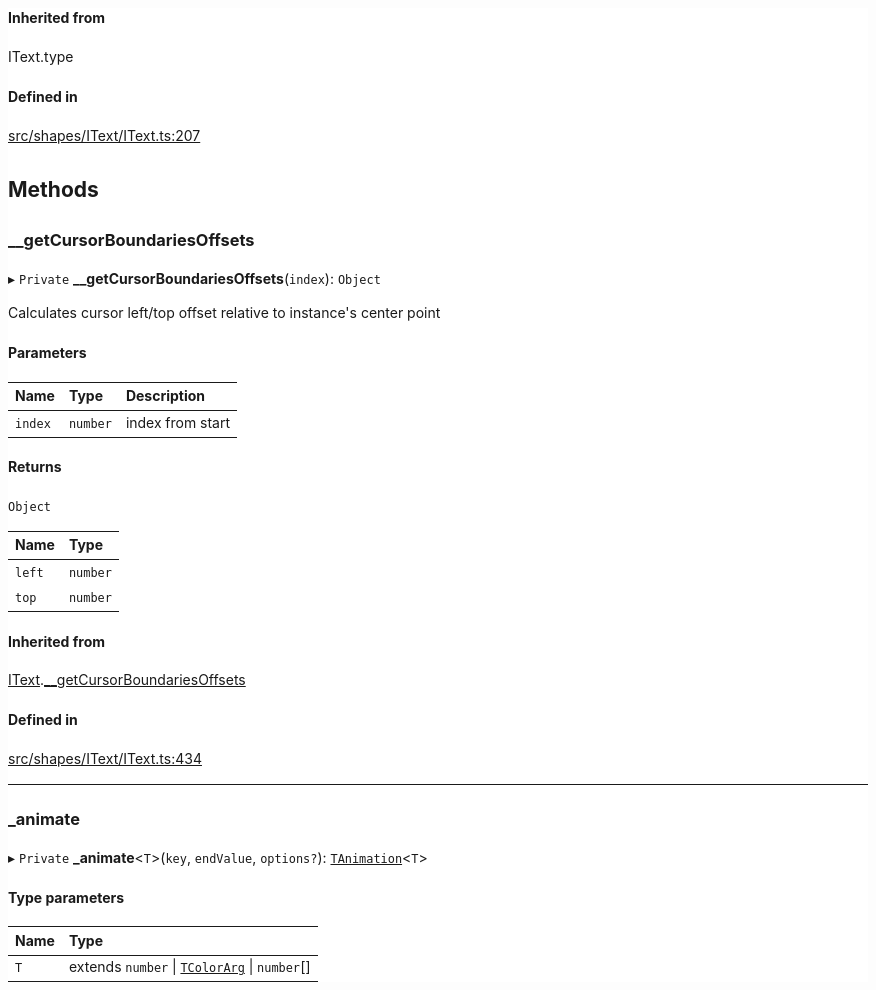#### Inherited from

IText.type

#### Defined in

[src/shapes/IText/IText.ts:207](https://github.com/fabricjs/fabric.js/blob/a4453620e/src/shapes/IText/IText.ts#L207)

## Methods

### \_\_getCursorBoundariesOffsets

▸ `Private` **__getCursorBoundariesOffsets**(`index`): `Object`

Calculates cursor left/top offset relative to instance's center point

#### Parameters

| Name | Type | Description |
| :------ | :------ | :------ |
| `index` | `number` | index from start |

#### Returns

`Object`

| Name | Type |
| :------ | :------ |
| `left` | `number` |
| `top` | `number` |

#### Inherited from

[IText](IText.md).[__getCursorBoundariesOffsets](IText.md#__getcursorboundariesoffsets)

#### Defined in

[src/shapes/IText/IText.ts:434](https://github.com/fabricjs/fabric.js/blob/a4453620e/src/shapes/IText/IText.ts#L434)

___

### \_animate

▸ `Private` **_animate**<`T`\>(`key`, `endValue`, `options?`): [`TAnimation`](../modules/util.md#tanimation)<`T`\>

#### Type parameters

| Name | Type |
| :------ | :------ |
| `T` | extends `number` \| [`TColorArg`](../modules.md#tcolorarg) \| `number`[] |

What is being asked
Please state only the number of lines above that hold the string "shapes".

Task output
2